Directions:
In the records that come next, find every line with "Views". Return those lines.

[Collected data]
▼
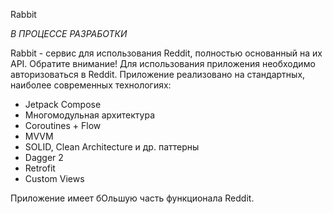Rabbit

*В ПРОЦЕССЕ РАЗРАБОТКИ*

Rabbit - сервис для использования Reddit, полностью основанный на их API. 
Обратите внимание! Для использования приложения необходимо авторизоваться в Reddit. 
Приложение реализовано на стандартных, наиболее современных технологиях:
  - Jetpack Compose
  - Многомодульная архитектура
  - Coroutines + Flow
  - MVVM
  - SOLID, Clean Architecture и др. паттерны
  - Dagger 2
  - Retrofit
  - Custom Views

Приложение имеет бОльшую часть функционала Reddit.
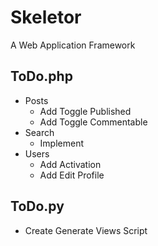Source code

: # Skeletor
A Web Application Framework

## ToDo.php
* Posts
  * Add Toggle Published
  * Add Toggle Commentable
* Search
  * Implement
* Users
  * Add Activation
  * Add Edit Profile

## ToDo.py
* Create Generate Views Script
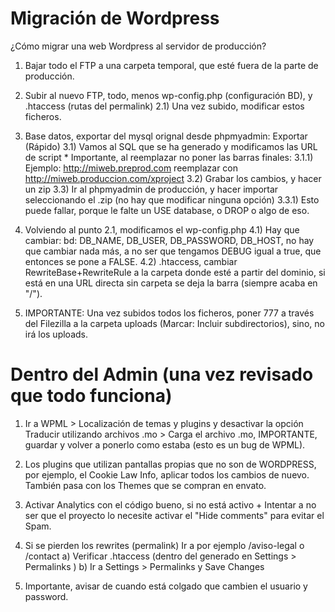 # Migración de Wordpress
¿Cómo migrar una web Wordpress al servidor de producción?

1) Bajar todo el FTP a una carpeta temporal, que esté fuera de la parte de producción.

2) Subir al nuevo FTP, todo, menos wp-config.php (configuración BD), y .htaccess (rutas del permalink)
	2.1) Una vez subido, modificar estos ficheros.

3) Base datos, exportar del mysql orignal desde phpmyadmin: Exportar (Rápido)
	3.1) Vamos al SQL que se ha generado y modificamos las URL de script * Importante, al reemplazar no poner las barras finales:
		3.1.1) Ejemplo: http://miweb.preprod.com reemplazar con http://miweb.produccion.com/xproject
	3.2) Grabar los cambios, y hacer un zip
	3.3) Ir al phpmyadmin de producción, y hacer importar seleccionando el .zip (no hay que modificar ninguna opción)
		3.3.1) Esto puede fallar, porque le falte un USE database, o DROP o algo de eso.

4) Volviendo al punto 2.1, modificamos el wp-config.php
	4.1) Hay que cambiar: bd: DB_NAME, DB_USER, DB_PASSWORD, DB_HOST, no hay que cambiar nada más, a no ser que tengamos DEBUG igual a true, que entonces se pone a FALSE.
	4.2) .htaccess, cambiar RewriteBase+RewriteRule a la carpeta donde esté a partir del dominio, si está en una URL directa sin carpeta se deja la barra (siempre acaba en "/").

5) IMPORTANTE: Una vez subidos todos los ficheros, poner 777 a través del Filezilla a la carpeta uploads (Marcar: Incluir subdirectorios), sino, no irá los uploads.

# Dentro del Admin (una vez revisado que todo funciona)

1) Ir a WPML > Localización de temas y plugins y desactivar la opción Traducir utilizando archivos .mo > Carga el archivo .mo, IMPORTANTE, guardar y volver a ponerlo como estaba (esto es un bug de WPML).

2) Los plugins que utilizan pantallas propias que no son de WORDPRESS, por ejemplo, el Cookie Law Info, aplicar todos los cambios de nuevo. También pasa con los Themes que se compran en envato.

3) Activar Analytics con el código bueno, si no está activo + Intentar a no ser que el proyecto lo necesite activar el "Hide comments" para evitar el Spam.

4) Si se pierden los rewrites (permalink) Ir a por ejemplo /aviso-legal o /contact a) Verificar .htaccess (dentro del generado en Settings > Permalinks ) b) Ir a Settings > Permalinks y Save Changes

5) Importante, avisar de cuando está colgado que cambien el usuario y password.


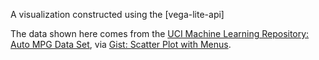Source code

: A visualization constructed using the [vega-lite-api]

The data shown here comes from the [UCI Machine Learning Repository: Auto MPG Data Set](https://archive.ics.uci.edu/ml/datasets/auto+mpg), via [Gist: Scatter Plot with Menus](https://gist.github.com/curran/8c131a74b85d0bb0246233de2cff3f52/).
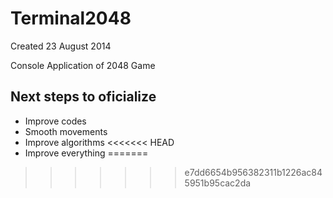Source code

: # Terminal2048

Created 23 August 2014

Console Application of 2048 Game

## Next steps to oficialize

+ Improve codes
+ Smooth movements
+ Improve algorithms
<<<<<<< HEAD
+ Improve everything
=======
>>>>>>> e7dd6654b956382311b1226ac845951b95cac2da
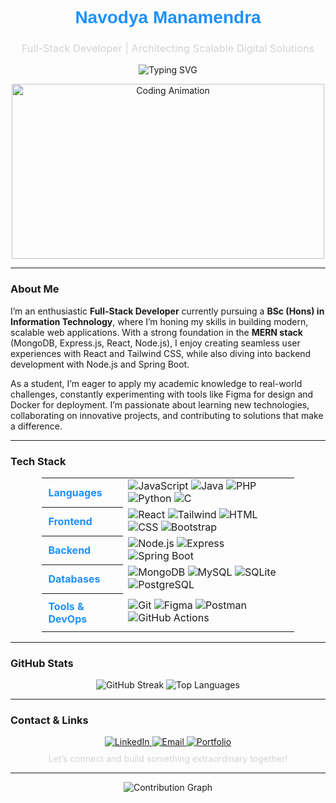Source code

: <div align="center">
  <h1 style="font-family: 'Arial', sans-serif; color: #1E90FF;">Navodya Manamendra</h1>
  <h3 style="color: #D3D3D3; font-weight: 400;">Full-Stack Developer | Architecting Scalable Digital Solutions</h3>
  <div style="display: flex; justify-content: center; width: 100%;">
    <img src="https://readme-typing-svg.herokuapp.com?font=monospace&size=16&color=1E90FF&center=true&vCenter=true&width=500&lines=Welcome+to+my+GitHub+Universe;Crafting+Code+that+Shapes+the+Future" alt="Typing SVG" style="max-width: 100%;" />
  </div>
</div>

<p align="center">
  <img src="https://media.giphy.com/media/qgQUggAC3Pfv687qPC/giphy.gif" width="500" height="280" alt="Coding Animation" />
</p>

---

### About Me
I’m an enthusiastic **Full-Stack Developer** currently pursuing a **BSc (Hons) in Information Technology**, where I’m honing my skills in building modern, scalable web applications. With a strong foundation in the **MERN stack** (MongoDB, Express.js, React, Node.js), I enjoy creating seamless user experiences with React and Tailwind CSS, while also diving into backend development with Node.js and Spring Boot.

As a student, I’m eager to apply my academic knowledge to real-world challenges, constantly experimenting with tools like Figma for design and Docker for deployment. I’m passionate about learning new technologies, collaborating on innovative projects, and contributing to solutions that make a difference.

---

### Tech Stack
<div align="center">
  <table style="border: none; border-collapse: collapse; width: 80%;">
    <tr>
      <th style="color: #1E90FF; padding: 10px; text-align: left;">Languages</th>
      <td>
        <img src="https://img.shields.io/badge/JavaScript-F7DF1E?style=flat-square&logo=javascript&logoColor=black" alt="JavaScript" />
        <img src="https://img.shields.io/badge/Java-007396?style=flat-square&logo=java&logoColor=white" alt="Java" />
        <img src="https://img.shields.io/badge/PHP-777BB4?style=flat-square&logo=php&logoColor=white" alt="PHP" />
        <img src="https://img.shields.io/badge/Python-3776AB?style=flat-square&logo=python&logoColor=white" alt="Python" />
        <img src="https://img.shields.io/badge/C-00599C?style=flat-square&logo=c&logoColor=white" alt="C" />
      </td>
    </tr>
    <tr>
      <th style="color: #1E90FF; padding: 10px; text-align: left;">Frontend</th>
      <td>
        <img src="https://img.shields.io/badge/React-61DAFB?style=flat-square&logo=react&logoColor=black" alt="React" />
        <img src="https://img.shields.io/badge/TailwindCSS-38B2AC?style=flat-square&logo=tailwind-css&logoColor=white" alt="Tailwind" />
        <img src="https://img.shields.io/badge/HTML5-E34F26?style=flat-square&logo=html5&logoColor=white" alt="HTML" />
        <img src="https://img.shields.io/badge/CSS3-1572B6?style=flat-square&logo=css3&logoColor=white" alt="CSS" />
        <img src="https://img.shields.io/badge/Bootstrap-7952B3?style=flat-square&logo=bootstrap&logoColor=white" alt="Bootstrap" />
      </td>
    </tr>
    <tr>
      <th style="color: #1E90FF; padding: 10px; text-align: left;">Backend</th>
      <td>
        <img src="https://img.shields.io/badge/Node.js-339933?style=flat-square&logo=node.js&logoColor=white" alt="Node.js" />
        <img src="https://img.shields.io/badge/Express-000000?style=flat-square&logo=express&logoColor=white" alt="Express" />
        <img src="https://img.shields.io/badge/Spring_Boot-6DB33F?style=flat-square&logo=spring-boot&logoColor.tomlwhite" alt="Spring Boot" />
      </td>
    </tr>
    <tr>
      <th style="color: #1E90FF; padding: 10px; text-align: left;">Databases</th>
      <td>
        <img src="https://img.shields.io/badge/MongoDB-47A248?style=flat-square&logo=mongodb&logoColor=white" alt="MongoDB" />
        <img src="https://img.shields.io/badge/MySQL-4479A1?style=flat-square&logo=mysql&logoColor=white" alt="MySQL" />
        <img src="https://img.shields.io/badge/SQLite-003B57?style=flat-square&logo=sqlite&logoColor=white" alt="SQLite" />
        <img src="https://img.shields.io/badge/PostgreSQL-4169E1?style=flat-square&logo=postgresql&logoColor=white" alt="PostgreSQL" />
      </td>
    </tr>
    <tr>
      <th style="color: #1E90FF; padding: 10px; text-align: left;">Tools & DevOps</th>
      <td>
        <img src="https://img.shields.io/badge/Git-F05032?style=flat-square&logo=git&logoColor=white" alt="Git" />
        <img src="https://img.shields.io/badge/Figma-F24E1E?style=flat-square&logo=figma&logoColor=white" alt="Figma" />
        <img src="https://img.shields.io/badge/Postman-FF6C37?style=flat-square&logo=postman&logoColor=white" alt="Postman" />
        <img src="https://img.shields.io/badge/GitHub_Actions-2088FF?style=flat-square&logo=github-actions&logoColor=white" alt="GitHub Actions" />
      </td>
    </tr>
  </table>
</div>

---

### GitHub Stats
<div align="center">
  <img src="https://github-readme-streak-stats.herokuapp.com/?user=manamendrajn&theme=transparent&hide_border=true&ring=1E90FF&fire=FF6347&currStreakLabel=1E90FF" alt="GitHub Streak" />
  <img src="https://github-readme-stats.vercel.app/api/top-langs?username=manamendrajn&layout=compact&theme=transparent&hide_border=true&title_color=1E90FF&text_color=D3D3D3" alt="Top Languages" />
</div>

---

### Contact & Links
<div align="center">
  <a href="https://linkedin.com/in/navodya-manamendra-35a309248" target="_blank">
    <img src="https://img.shields.io/badge/LinkedIn-0A66C2?style=flat-square&logo=linkedin&logoColor=white" alt="LinkedIn" />
  </a>
  <a href="mailto:navodyamanamendra@gmail.com" target="_blank">
    <img src="https://img.shields.io/badge/Email-D14836?style=flat-square&logo=gmail&logoColor=white" alt="Email" />
  </a>
  <a href="https://v0-navodya-portfolio-website.vercel.app/" target="https://v0-navodya-portfolio-website.vercel.app/">
    <img src="https://img.shields.io/badge/Portfolio-FF6347?style=flat-square&logo=web&logoColor=white" alt="Portfolio" />
  </a>
</div>
<p align="center" style="color: #D3D3D3; margin-top: 10px;">Let’s connect and build something extraordinary together!</p>

---

<div align="center">
  <img src="https://github-readme-activity-graph.vercel.app/graph?username=manamendrajn&theme=react-dark&hide_border=true&color=1E90FF&line=FF6347&point=D3D3D3" alt="Contribution Graph" style="max-width: 100%;" />
</div>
▲
Solution:
  - Custom Views
* Create Generate Views Script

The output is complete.